In June, the sweet, new-mown hay.
In July, the golden grain.
In August, the ripening harvest.
In September, the fruit.
In October, the autumn tints.
In November, the hoar frost on trees and the pure snow.
In December, last, not least, the holidays of Christmas and the bright fireside.
Spring seems to revive us all. In the Song of Solomon—
"My beloved spoke, and said unto me,
Rise up, my love, my fair one, and come away!
For lo! the winter is past,
The rain is over and gone;
The flowers appear on the earth;
The time of the singing of birds is come,
The voice of the turtle is heard in our land,
And the vines with the tender grape give a good smell."
It is well to begin the year in January, for we have then before us all the hope of spring.
"Oh, wind!
If winter comes, can spring be far behind?"[1]
"But indeed there are days," says Emerson, "which occur in this climate at almost any season of the year, wherein the the world reaches its perfection, when the air, the heavenly bodies, and earth, make a harmony, as if Nature would indulge her offspring. . . . . "These halcyons may be looked for with a little more assurance in that pure October weather, which we distinguish by the name of the Indian summer. The day, immeasurably long, sleeps over the broad hills and warm, wide fields. To have lived through all its sunny hours seems longevity enough. Yet does not the very name of Indian summer imply the superiority of the summer itself—the real, the true Summer, when the young corn is bursting into ear, the awned heads of rye, wheat, and barley, and the nodding panicles of oats, shoot from their green and glaucous stems in broad, level, and waving expanses of present beauty and future promise? The very waters are strewn with flowers; the buck-bean, the water-violet, the elegant flowering rush, and the queen of the waters, the pure and splendid white lily, invest every stream and lonely mere with grace."[2]

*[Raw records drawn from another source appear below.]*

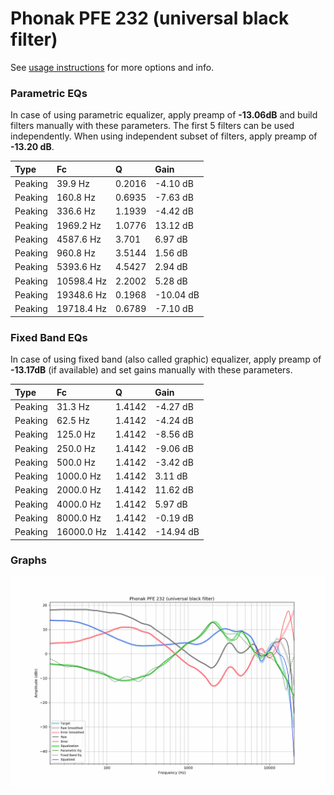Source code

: # Phonak PFE 232 (universal black filter)
See [usage instructions](https://github.com/jaakkopasanen/AutoEq#usage) for more options and info.

### Parametric EQs
In case of using parametric equalizer, apply preamp of **-13.06dB** and build filters manually
with these parameters. The first 5 filters can be used independently.
When using independent subset of filters, apply preamp of **-13.20 dB**.

| Type    | Fc         |      Q | Gain      |
|:--------|:-----------|:-------|:----------|
| Peaking | 39.9 Hz    | 0.2016 | -4.10 dB  |
| Peaking | 160.8 Hz   | 0.6935 | -7.63 dB  |
| Peaking | 336.6 Hz   | 1.1939 | -4.42 dB  |
| Peaking | 1969.2 Hz  | 1.0776 | 13.12 dB  |
| Peaking | 4587.6 Hz  | 3.701  | 6.97 dB   |
| Peaking | 960.8 Hz   | 3.5144 | 1.56 dB   |
| Peaking | 5393.6 Hz  | 4.5427 | 2.94 dB   |
| Peaking | 10598.4 Hz | 2.2002 | 5.28 dB   |
| Peaking | 19348.6 Hz | 0.1968 | -10.04 dB |
| Peaking | 19718.4 Hz | 0.6789 | -7.10 dB  |

### Fixed Band EQs
In case of using fixed band (also called graphic) equalizer, apply preamp of **-13.17dB**
(if available) and set gains manually with these parameters.

| Type    | Fc         |      Q | Gain      |
|:--------|:-----------|:-------|:----------|
| Peaking | 31.3 Hz    | 1.4142 | -4.27 dB  |
| Peaking | 62.5 Hz    | 1.4142 | -4.24 dB  |
| Peaking | 125.0 Hz   | 1.4142 | -8.56 dB  |
| Peaking | 250.0 Hz   | 1.4142 | -9.06 dB  |
| Peaking | 500.0 Hz   | 1.4142 | -3.42 dB  |
| Peaking | 1000.0 Hz  | 1.4142 | 3.11 dB   |
| Peaking | 2000.0 Hz  | 1.4142 | 11.62 dB  |
| Peaking | 4000.0 Hz  | 1.4142 | 5.97 dB   |
| Peaking | 8000.0 Hz  | 1.4142 | -0.19 dB  |
| Peaking | 16000.0 Hz | 1.4142 | -14.94 dB |

### Graphs
![](./Phonak%20PFE%20232%20(universal%20black%20filter).png)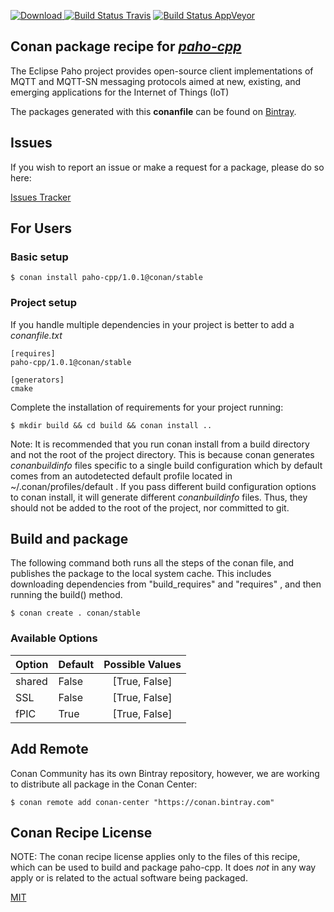 [![Download](https://api.bintray.com/packages/conan-community/conan/paho-cpp%3Aconan/images/download.svg) ](https://bintray.com/conan-community/conan/paho-cpp%3Aconan/_latestVersion)
[![Build Status Travis](https://travis-ci.org/conan-community/conan-paho-cpp.svg)](https://travis-ci.org/conan-community/conan-paho-cpp)
[![Build Status AppVeyor](https://ci.appveyor.com/api/projects/status/github/conan-community/conan-paho-cpp?svg=true)](https://ci.appveyor.com/project/ConanCIintegration/conan-paho-cpp)

## Conan package recipe for [*paho-cpp*](https://github.com/eclipse/paho.mqtt.cpp)

The Eclipse Paho project provides open-source client implementations of MQTT
and MQTT-SN messaging protocols aimed at new, existing, and emerging applications for the Internet
of Things (IoT)

The packages generated with this **conanfile** can be found on [Bintray](https://bintray.com/conan-community/conan/paho-cpp%3Aconan).


## Issues

If you wish to report an issue or make a request for a package, please do so here:

[Issues Tracker](https://github.com/conan-community/community/issues)


## For Users

### Basic setup

    $ conan install paho-cpp/1.0.1@conan/stable

### Project setup

If you handle multiple dependencies in your project is better to add a *conanfile.txt*

    [requires]
    paho-cpp/1.0.1@conan/stable

    [generators]
    cmake

Complete the installation of requirements for your project running:

    $ mkdir build && cd build && conan install ..

Note: It is recommended that you run conan install from a build directory and not the root of the project directory.  This is because conan generates *conanbuildinfo* files specific to a single build configuration which by default comes from an autodetected default profile located in ~/.conan/profiles/default .  If you pass different build configuration options to conan install, it will generate different *conanbuildinfo* files.  Thus, they should not be added to the root of the project, nor committed to git.


## Build and package

The following command both runs all the steps of the conan file, and publishes the package to the local system cache.  This includes downloading dependencies from "build_requires" and "requires" , and then running the build() method.

    $ conan create . conan/stable


### Available Options
| Option        | Default | Possible Values  |
| ------------- |:----------------- |:------------:|
| shared      | False |  [True, False] |
| SSL      | False |  [True, False] |
| fPIC      | True |  [True, False] |


## Add Remote

Conan Community has its own Bintray repository, however, we are working to distribute all package in the Conan Center:

    $ conan remote add conan-center "https://conan.bintray.com"


## Conan Recipe License

NOTE: The conan recipe license applies only to the files of this recipe, which can be used to build and package paho-cpp.
It does *not* in any way apply or is related to the actual software being packaged.

[MIT](LICENSE)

For our greater power of perceiving, and therefore of enjoying Nature, we are greatly indebted to science. Over and above what is visible to the unaided eye, the two magic tubes, the telescope and microscope, have revealed to us, at least partially, the infinitely great and the infinitely little.
I believe also that Science, our fairy godmother, will, unless we perversely reject her help and refuse her gifts, so richly endow us, that fewer hours of labour will serve to supply us with the material necessaries of life, leaving us more time to ourselves, more leisure to enjoy all that makes life best worth living.
"If any one," says Seneca, "gave you a few acres, you would say that you had received a benefit; can you deny that the boundless extent of the earth is a benefit? If a house were given you, bright with marble, its roof beautifully painted with colours and gilding, you would call it no small benefit. God has built for you a mansion that fears no fire or ruin. . . . covered with a roof which glitters in one fashion by day, and in another by night."[3]